In response to the first impetus, the organisation, which employs 4,900 staff in 25 countries, has hired an outsourcing supplier to provide it with disaster recovery facilities in Winnersh, near Reading.
The £5.5m deal with Savvis was signed in July 2005 and is expected to last for five-and-a-half years.
Andrew Brammer, head of global IT operations for Allen & Overy, says the catalyst for outsourcing was moving headquarters to Spitalfields in London.
‘The actual outsourcing itself was cost-neutral as we already ran a disaster recovery facility in Vauxhall, but we felt that we could manage risk more effectively if we moved further out of the geographical centre of London and critically, if we separated our people from our data,’ he says.
While the two used to be housed together at the same site in the City, the fear was that in the event of a disaster, both would be affected simultaneously and the business could not operate.
‘We provide a strong remote working capability, so if we suffered any threat that denied us access to the building, we could continue working remotely from home or a business recovery centre,’ says Brammer.
‘But if we lost Savvis’ data centre capability, which is unlikely, we would be able to do disaster recovery from the data centre at the office.’
The Winnersh data centre now houses all of Allen & Overy’s production systems.

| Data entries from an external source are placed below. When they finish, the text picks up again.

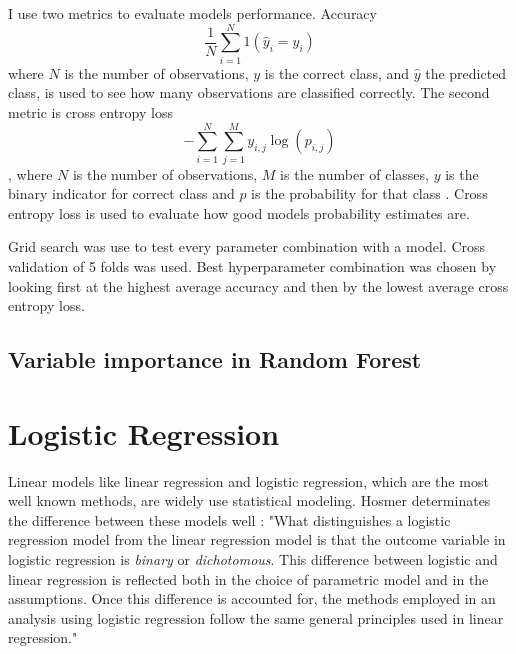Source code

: I use two metrics to evaluate models performance. Accuracy
\begin{equation}
    \frac { 1 } { N} \sum _ { i = 1 } ^ {N} 1 \left( \hat { y } _ { i } = y _ { i } \right)
\end{equation}
where $N$ is the number of observations, $y$ is the correct class, and $\hat { y }$ the predicted class, is used to see how many observations are classified correctly. The second metric is cross entropy loss
\begin{equation}
    - \sum _ { i = 1 } ^ { N }\sum _ { j = 1 } ^ { M } y _ { i,j } \log \left( p _ { i,j } \right)
\end{equation}, where $N$ is the number of observations, $M$ is the number of classes, $y$ is the binary indicator for correct class and $p$ is the probability for that class \cite{nasrabadi2007pattern}. Cross entropy loss is used to evaluate how good models probability estimates are.

Grid search was use to test every parameter combination with a model. Cross validation of 5 folds was used. Best hyperparameter combination was chosen by looking first at the highest average accuracy and then by the lowest average cross entropy loss.


\subsection{Variable importance in Random Forest}
\section{Logistic Regression}
Linear models like linear regression and logistic regression, which are the most well known methods, are widely use statistical modeling. Hosmer determinates the difference between these models well \cite{hosmer2013applied}: "What distinguishes a logistic regression model from  the linear regression model is that the outcome variable in logistic regression is \textit{binary} or \textit{dichotomous}. This difference between logistic and linear regression is reflected both in the choice of parametric model and in the assumptions. Once this difference is accounted for, the methods employed in an analysis using logistic regression follow the same general principles used in linear regression."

The Spitalfields site, meanwhile, will hold the firm’s disaster recovery infrastructure, including a replicated storage area network to mirror data in real time, and its development and control testing systems.
The transfer of head office to Spitalfields and its 2,500 personnel, which includes 207 IT staff, is due to take place by the end of the year.
The second big driver for outsourcing the data centre was finding ways to run IT more cost-effectively.
‘Over the past 18 months, we have been undertaking a big programme of consolidation, rationalisation and virtualisation,’ says Brammer.
‘We have taken out about 35 per cent of the cost of running our estate by reducing our enterprise server footprint, which has an impact at all levels in terms of software licences and support.
‘By reducing the numbers, you reduce the effort involved in managing it.’
The firm has standardised on HP as its sole hardware supplier and runs only the Microsoft Windows 2003 or Server 2000 operating systems.
But Brammer says the firm continues to look for opportunities to consolidate further, and will use technologies such a VMware and Citrix to free up more equipment.
This consolidation policy will also be broadened out to cover Allen & Overy’s 25 data centres worldwide, starting from next year.
A major two-year programme will see the firm create three regional hubs in London, Hong Kong and New York, in a move expected to generate cost efficiencies, improved risk management and ease of deployment. A smaller data centre in Dubai will also remain in place.
‘Significant efficiencies can be gained from bringing hardware back to a single point,’ says Brammer.
‘‘You get to make real cost savings, but you also gain greater availability and resilience as everything is on a single piece of enterprise hardware,’ says Brammer.